══ Supplied records ══

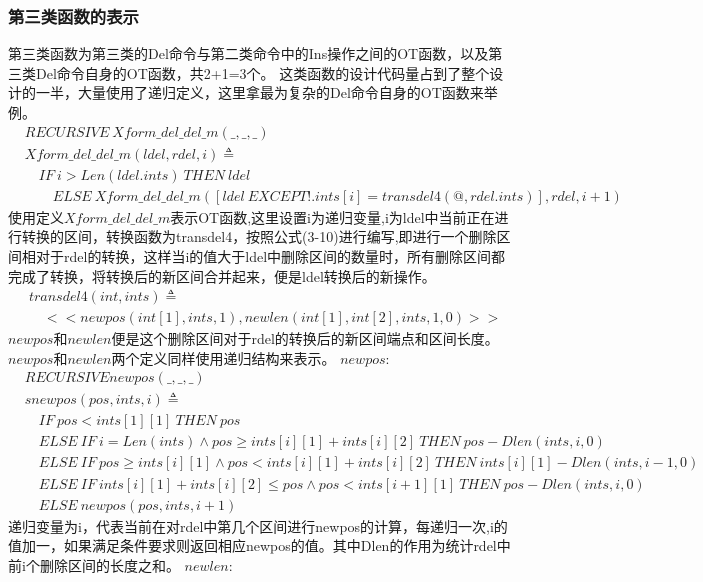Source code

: \subsubsection{第三类函数的表示}
第三类函数为第三类的Del命令与第二类命令中的Ins操作之间的OT函数，以及第三类Del命令自身的OT函数，共2+1=3个。
这类函数的设计代码量占到了整个设计的一半，大量使用了递归定义，这里拿最为复杂的Del命令自身的OT函数来举例。
\begin{align*}
&RECURSIVE\ Xform\_del\_del\_m(\_,\_,\_)\\
&Xform\_del\_del\_m (ldel,rdel,i) \triangleq \\
& \quad IF\ i > Len(ldel.ints)\ THEN\ ldel\\
& \quad \quad  ELSE\ Xform\_del\_del\_m ([ldel\ EXCEPT !.ints[i]= transdel4(@,rdel.ints)],rdel,i+1)
\end{align*}
使用定义$Xform\_del\_del\_m$表示OT函数,这里设置i为递归变量,i为ldel中当前正在进行转换的区间，转换函数为transdel4，按照公式(3-10)进行编写,即进行一个删除区间相对于rdel的转换，这样当i的值大于ldel中删除区间的数量时，所有删除区间都完成了转换，将转换后的新区间合并起来，便是ldel转换后的新操作。
\begin{align*}
&transdel4(int,ints) \triangleq \\ 
  & \quad <<newpos(int[1],ints,1),newlen(int[1],int[2],ints,1,0)   >>
\end{align*}
$newpos$和$newlen$便是这个删除区间对于rdel的转换后的新区间端点和区间长度。
$newpos$和$newlen$两个定义同样使用递归结构来表示。
$newpos$:
\begin{align*}
& RECURSIVE newpos(\_,\_,\_)\\
& snewpos(pos,ints,i) \triangleq\\
&\quad IF \ pos < ints[1][1] \ THEN \ pos\\
&\quad ELSE \ IF \ i=Len(ints) \land pos \ge ints[i][1] + ints[i][2] \ THEN \ pos - Dlen(ints,i,0)\\
&\quad ELSE \ IF \ pos \ge ints[i][1] \land pos < ints[i][1] + ints[i][2] \ THEN \ ints[i][1] - Dlen(ints,i-1,0)\\
&\quad ELSE \ IF \ ints[i][1] + ints[i][2] \le pos \land pos < ints[i+1][1] \ THEN \ pos - Dlen(ints,i,0)\\
&\quad ELSE \ newpos(pos,ints,i+1)
\end{align*}
递归变量为i，代表当前在对rdel中第几个区间进行newpos的计算，每递归一次,i的值加一，如果满足条件要求则返回相应newpos的值。其中Dlen的作用为统计rdel中前i个删除区间的长度之和。
$newlen$:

═══

Copy every line above that holds the word "ELSE".

__Written response__.
& \quad \quad  ELSE\ Xform\_del\_del\_m ([ldel\ EXCEPT !.ints[i]= transdel4(@,rdel.ints)],rdel,i+1)
&\quad ELSE \ IF \ i=Len(ints) \land pos \ge ints[i][1] + ints[i][2] \ THEN \ pos - Dlen(ints,i,0)\\
&\quad ELSE \ IF \ pos \ge ints[i][1] \land pos < ints[i][1] + ints[i][2] \ THEN \ ints[i][1] - Dlen(ints,i-1,0)\\
&\quad ELSE \ IF \ ints[i][1] + ints[i][2] \le pos \land pos < ints[i+1][1] \ THEN \ pos - Dlen(ints,i,0)\\
&\quad ELSE \ newpos(pos,ints,i+1)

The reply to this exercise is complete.